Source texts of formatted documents
______________________________

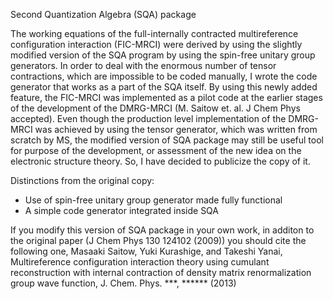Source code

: 
Second Quantization Algebra (SQA) package

The working equations of the full-internally contracted multireference configuration interaction (FIC-MRCI) were derived by using the slightly modified version of the SQA program by using the spin-free unitary group generators. In order to deal with the enormous number of tensor contractions, which are impossible to be coded manually, I wrote the code generator that works as a part of the SQA itself. By using this newly added feature, the FIC-MRCI was implemented as a pilot code at the earlier stages of the development of the DMRG-MRCI (M. Saitow et. al. J Chem Phys accepted). Even though the production level implementation of the DMRG-MRCI was achieved by using the tensor generator, which was written from scratch by MS, the modified version of SQA package may still be useful tool for purpose of the development, or assessment of the new idea on the electronic structure theory. So, I have decided to publicize the copy of it.

Distinctions from the original copy:

  * Use of spin-free unitary group generator made fully functional
  * A simple code generator integrated inside SQA

If you modify this version of SQA package in your own work, in additon to the original paper (J Chem Phys 130 124102 (2009)) you should cite the following one, 
   Masaaki Saitow, Yuki Kurashige, and Takeshi Yanai, Multireference configuration interaction theory using cumulant reconstruction with internal contraction of density matrix renormalization group wave function, J. Chem. Phys. ***, ****** (2013)


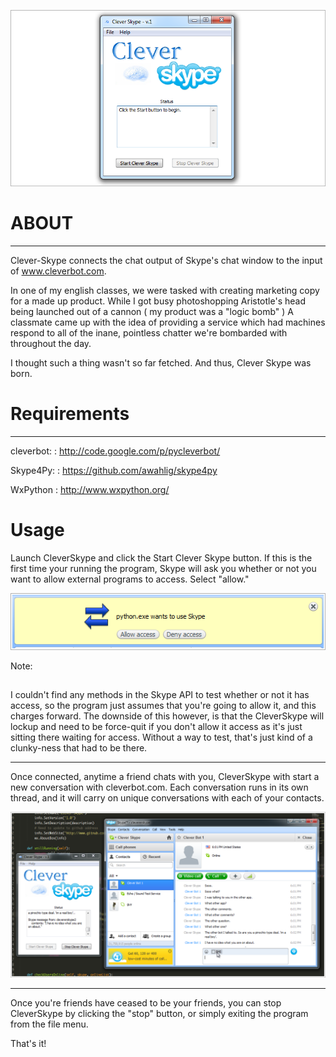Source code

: <p align="center">
	<img src="https://github.com/Audionautics/Clever-Skype/raw/master/doc_images/Clever_skype.PNG?raw=true")/>
</p>

ABOUT
=====
----------------------------
Clever-Skype connects the chat output of Skype's chat window to the input of www.cleverbot.com.

In one of my english classes, we were tasked with creating marketing copy for a made up product. 
While I got busy photoshopping Aristotle's head being launched out of a cannon ( my product was a 
"logic bomb" ) A classmate came up with the idea of providing a service which had machines respond 
to all of the inane, pointless chatter we're bombarded with throughout the day. 

I thought such a thing wasn't so far fetched. And thus, Clever Skype was born. 


Requirements
============
---------------------------------
cleverbot:
: http://code.google.com/p/pycleverbot/ 

Skype4Py:
: https://github.com/awahlig/skype4py

WxPython
: http://www.wxpython.org/

Usage
=====

Launch CleverSkype and click the Start Clever Skype button. If this is the first time your running the program, 
Skype will ask you whether or not you want to allow external programs to access. Select "allow."

<p align="center">
	<img src="https://github.com/Audionautics/Clever-Skype/raw/master/doc_images/allow_connection.png?raw=true")/>
</p>

Note:
##
I couldn't find any methods in the Skype API to test whether or not it has access, so the program just assumes that you're going to allow it, and this charges forward. The downside of this however, is that the CleverSkype will lockup and need to be force-quit if you don't allow it access as it's just sitting there waiting for access. Without a way to test, that's just kind of a clunky-ness that had to be there. 

----------------------------------------

Once connected, anytime a friend chats with you, CleverSkype with start a new conversation with cleverbot.com. Each conversation runs in its own thread, and it will carry on unique conversations with each of your contacts. 

<p align="center">
	<img src="https://github.com/Audionautics/Clever-Skype/raw/master/doc_images/skype_w_cs.PNG?raw=true")/>
</p>

---------------------------------------------

Once you're friends have ceased to be your friends, you can stop CleverSkype by clicking the "stop" button, or simply exiting the program from the file menu. 

That's it! 














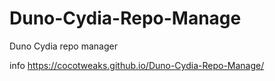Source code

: # Duno-Cydia-Repo-Manage
Duno Cydia repo manager



 info
https://cocotweaks.github.io/Duno-Cydia-Repo-Manage/
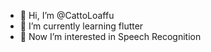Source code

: - 👋 Hi, I’m @CattoLoaffu
- 🌱 I’m currently learning flutter
- 👀 Now I’m interested in Speech Recognition

<!---
Pastacat-class/Pastacat-class is a ✨ special ✨ repository because its `README.md` (this file) appears on your GitHub profile.
You can click the Preview link to take a look at your changes.
--->
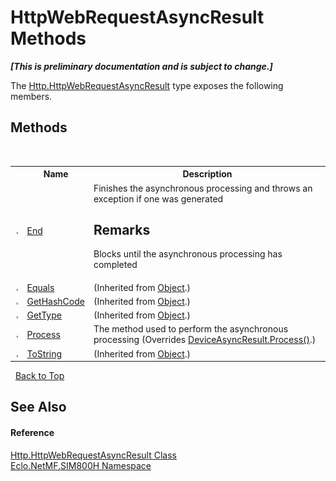 # HttpWebRequestAsyncResult Methods
 _**\[This is preliminary documentation and is subject to change.\]**_

The <a href="T_Eclo_NetMF_SIM800H_Http_HttpWebRequestAsyncResult">Http.HttpWebRequestAsyncResult</a> type exposes the following members.


## Methods
&nbsp;<table><tr><th></th><th>Name</th><th>Description</th></tr><tr><td>![Public method](media/pubmethod.gif "Public method")</td><td><a href="M_Eclo_NetMF_SIM800H_Http_HttpWebRequestAsyncResult_End">End</a></td><td>
Finishes the asynchronous processing and throws an exception if one was generated 

## Remarks
Blocks until the asynchronous processing has completed</td></tr><tr><td>![Public method](media/pubmethod.gif "Public method")</td><td><a href="http://msdn2.microsoft.com/en-us/library/bsc2ak47" target="_blank">Equals</a></td><td> (Inherited from <a href="http://msdn2.microsoft.com/en-us/library/e5kfa45b" target="_blank">Object</a>.)</td></tr><tr><td>![Public method](media/pubmethod.gif "Public method")</td><td><a href="http://msdn2.microsoft.com/en-us/library/zdee4b3y" target="_blank">GetHashCode</a></td><td> (Inherited from <a href="http://msdn2.microsoft.com/en-us/library/e5kfa45b" target="_blank">Object</a>.)</td></tr><tr><td>![Public method](media/pubmethod.gif "Public method")</td><td><a href="http://msdn2.microsoft.com/en-us/library/dfwy45w9" target="_blank">GetType</a></td><td> (Inherited from <a href="http://msdn2.microsoft.com/en-us/library/e5kfa45b" target="_blank">Object</a>.)</td></tr><tr><td>![Public method](media/pubmethod.gif "Public method")</td><td><a href="M_Eclo_NetMF_SIM800H_Http_HttpWebRequestAsyncResult_Process">Process</a></td><td>
The method used to perform the asynchronous processing
 (Overrides <a href="M_Eclo_NetMF_SIM800H_DeviceAsyncResult_Process">DeviceAsyncResult.Process()</a>.)</td></tr><tr><td>![Public method](media/pubmethod.gif "Public method")</td><td><a href="http://msdn2.microsoft.com/en-us/library/7bxwbwt2" target="_blank">ToString</a></td><td> (Inherited from <a href="http://msdn2.microsoft.com/en-us/library/e5kfa45b" target="_blank">Object</a>.)</td></tr></table>&nbsp;
<a href="#httpwebrequestasyncresult-methods">Back to Top</a>

## See Also


#### Reference
<a href="T_Eclo_NetMF_SIM800H_Http_HttpWebRequestAsyncResult">Http.HttpWebRequestAsyncResult Class</a><br /><a href="N_Eclo_NetMF_SIM800H">Eclo.NetMF.SIM800H Namespace</a><br />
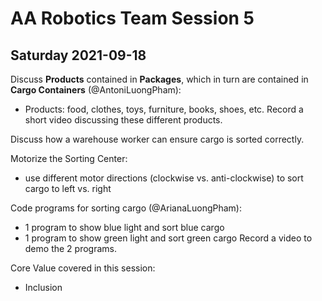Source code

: # AA Robotics Team Session 5


## Saturday 2021-09-18


Discuss __Products__ contained in __Packages__, which in turn are contained in __Cargo Containers__ (@AntoniLuongPham):
- Products: food, clothes, toys, furniture, books, shoes, etc.
Record a short video discussing these different products.


Discuss how a warehouse worker can ensure cargo is sorted correctly.

Motorize the Sorting Center:
- use different motor directions (clockwise vs. anti-clockwise) to sort cargo to left vs. right

Code programs for sorting cargo (@ArianaLuongPham):
- 1 program to show blue light and sort blue cargo
- 1 program to show green light and sort green cargo
Record a video to demo the 2 programs.


Core Value covered in this session:
- Inclusion
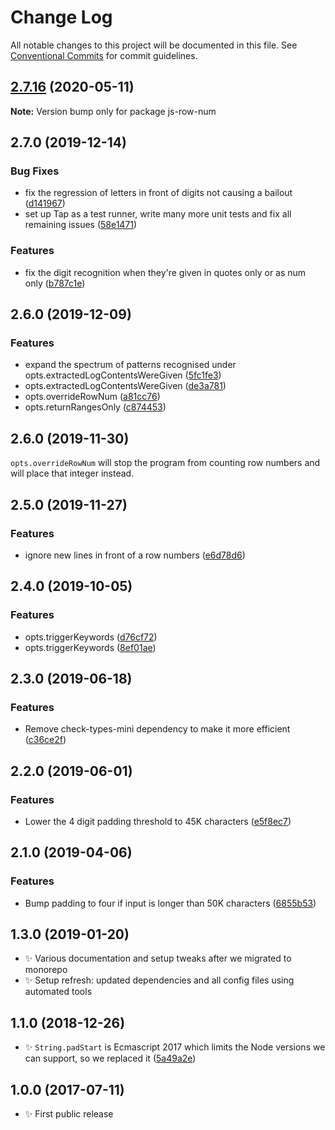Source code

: # Change Log

All notable changes to this project will be documented in this file.
See [Conventional Commits](https://conventionalcommits.org) for commit guidelines.

## [2.7.16](https://gitlab.com/codsen/codsen/compare/js-row-num@2.7.15...js-row-num@2.7.16) (2020-05-11)

**Note:** Version bump only for package js-row-num





## 2.7.0 (2019-12-14)

### Bug Fixes

- fix the regression of letters in front of digits not causing a bailout ([d141967](https://gitlab.com/codsen/codsen/commit/d14196750fa3b83d049bbd573fe0851ef150120f))
- set up Tap as a test runner, write many more unit tests and fix all remaining issues ([58e1471](https://gitlab.com/codsen/codsen/commit/58e147195282077df7ad20efb00dac95976ac24d))

### Features

- fix the digit recognition when they're given in quotes only or as num only ([b787c1e](https://gitlab.com/codsen/codsen/commit/b787c1ed86671311a21f842e42f2305e5914b15b))

## 2.6.0 (2019-12-09)

### Features

- expand the spectrum of patterns recognised under opts.extractedLogContentsWereGiven ([5fc1fe3](https://gitlab.com/codsen/codsen/commit/5fc1fe3e9fece9cbf99a013b9c911768366d80e7))
- opts.extractedLogContentsWereGiven ([de3a781](https://gitlab.com/codsen/codsen/commit/de3a781cd78ca0d4c276d4f0a177a4da1f4237c2))
- opts.overrideRowNum ([a81cc76](https://gitlab.com/codsen/codsen/commit/a81cc768f317f54d4456c4891c31ebedf5282b88))
- opts.returnRangesOnly ([c874453](https://gitlab.com/codsen/codsen/commit/c87445382d887631de6ba048a2e54bb0c65c8f9f))

## 2.6.0 (2019-11-30)

`opts.overrideRowNum` will stop the program from counting row numbers and will place that integer instead.

## 2.5.0 (2019-11-27)

### Features

- ignore new lines in front of a row numbers ([e6d78d6](https://gitlab.com/codsen/codsen/commit/e6d78d6a830f06e5a7910ea266367b0d16dc3fd1))

## 2.4.0 (2019-10-05)

### Features

- opts.triggerKeywords ([d76cf72](https://gitlab.com/codsen/codsen/commit/d76cf72))
- opts.triggerKeywords ([8ef01ae](https://gitlab.com/codsen/codsen/commit/8ef01ae))

## 2.3.0 (2019-06-18)

### Features

- Remove check-types-mini dependency to make it more efficient ([c36ce2f](https://gitlab.com/codsen/codsen/commit/c36ce2f))

## 2.2.0 (2019-06-01)

### Features

- Lower the 4 digit padding threshold to 45K characters ([e5f8ec7](https://gitlab.com/codsen/codsen/commit/e5f8ec7))

## 2.1.0 (2019-04-06)

### Features

- Bump padding to four if input is longer than 50K characters ([6855b53](https://gitlab.com/codsen/codsen/commit/6855b53))

## 1.3.0 (2019-01-20)

- ✨ Various documentation and setup tweaks after we migrated to monorepo
- ✨ Setup refresh: updated dependencies and all config files using automated tools

## 1.1.0 (2018-12-26)

- ✨ `String.padStart` is Ecmascript 2017 which limits the Node versions we can support, so we replaced it ([5a49a2e](https://gitlab.com/codsen/codsen/tree/master/packages/js-row-num/commits/5a49a2e))

## 1.0.0 (2017-07-11)

- ✨ First public release
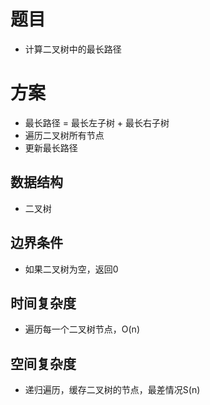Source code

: # 题目
- 计算二叉树中的最长路径

# 方案
- 最长路径 = 最长左子树 + 最长右子树
- 遍历二叉树所有节点
- 更新最长路径

## 数据结构
- 二叉树

## 边界条件
- 如果二叉树为空，返回0

## 时间复杂度
- 遍历每一个二叉树节点，O(n)

## 空间复杂度
- 递归遍历，缓存二叉树的节点，最差情况S(n)
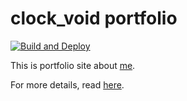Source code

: # clock_void portfolio
[![Build and Deploy](https://github.com/clockvoid/portfolio/actions/workflows/build-and-deploy.yml/badge.svg?event=push)](https://github.com/clockvoid/portfolio/actions/workflows/build-and-deploy.yml)

This is portfolio site about [me](https://clockvoid.tk/about.html).

For more details, read [here](https://clockvoid.tk/posts/2020-05-20-build-blog-with-hakyll.html).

______________________________

EXERCISE DESCRIPTION - Above are some records; copy exactly the lines from the one with "## 2.6.0 (2019-11-30)" through the one with "- ✨ Various", both included, and no others.

RESULT FOR THIS TASK -
## 2.6.0 (2019-11-30)

`opts.overrideRowNum` will stop the program from counting row numbers and will place that integer instead.

## 2.5.0 (2019-11-27)

### Features

- ignore new lines in front of a row numbers ([e6d78d6](https://gitlab.com/codsen/codsen/commit/e6d78d6a830f06e5a7910ea266367b0d16dc3fd1))

## 2.4.0 (2019-10-05)

### Features

- opts.triggerKeywords ([d76cf72](https://gitlab.com/codsen/codsen/commit/d76cf72))
- opts.triggerKeywords ([8ef01ae](https://gitlab.com/codsen/codsen/commit/8ef01ae))

## 2.3.0 (2019-06-18)

### Features

- Remove check-types-mini dependency to make it more efficient ([c36ce2f](https://gitlab.com/codsen/codsen/commit/c36ce2f))

## 2.2.0 (2019-06-01)

### Features

- Lower the 4 digit padding threshold to 45K characters ([e5f8ec7](https://gitlab.com/codsen/codsen/commit/e5f8ec7))

## 2.1.0 (2019-04-06)

### Features

- Bump padding to four if input is longer than 50K characters ([6855b53](https://gitlab.com/codsen/codsen/commit/6855b53))

## 1.3.0 (2019-01-20)

- ✨ Various documentation and setup tweaks after we migrated to monorepo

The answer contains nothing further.